(RECORDED DATA Opens)
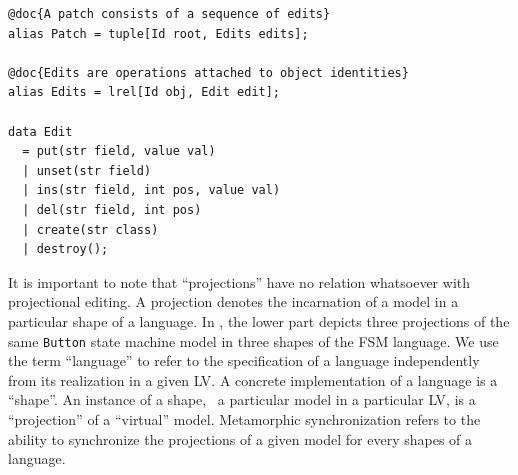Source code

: 
\begin{lstlisting}[label=lst:delta-adt, caption={CRUD-like patch definition in Rascal}, language=Rascal, float=tb]
@doc{A patch consists of a sequence of edits}
alias Patch = tuple[Id root, Edits edits];

@doc{Edits are operations attached to object identities}
alias Edits = lrel[Id obj, Edit edit];

data Edit
  = put(str field, value val)
  | unset(str field)
  | ins(str field, int pos, value val)
  | del(str field, int pos)
  | create(str class) 
  | destroy();
\end{lstlisting}

It is important to note that ``projections'' have no relation whatsoever with projectional editing.
A projection denotes the incarnation of a model in a particular shape of a language.
In , the lower part depicts three projections of the same \texttt{Button} state machine model in three shapes of the FSM language.
We use the term ``language'' to refer to the specification of a language independently from its realization in a given LV.
A concrete implementation of a language is a ``shape''.
An instance of a shape, \ie~a particular model in a particular LV, is a ``projection'' of a ``virtual'' model.
Metamorphic synchronization refers to the ability to synchronize the projections of a given model for every shapes of a language.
(RECORDED DATA Closes)
▸ YOUR ASSIGNMENT: Everything from the line with "We use the term" through the line with "An instance of" should be written out exactly as it appears above, end lines included, and nothing outside that range.

▸ RESULT:
We use the term ``language'' to refer to the specification of a language independently from its realization in a given LV.
A concrete implementation of a language is a ``shape''.
An instance of a shape, \ie~a particular model in a particular LV, is a ``projection'' of a ``virtual'' model.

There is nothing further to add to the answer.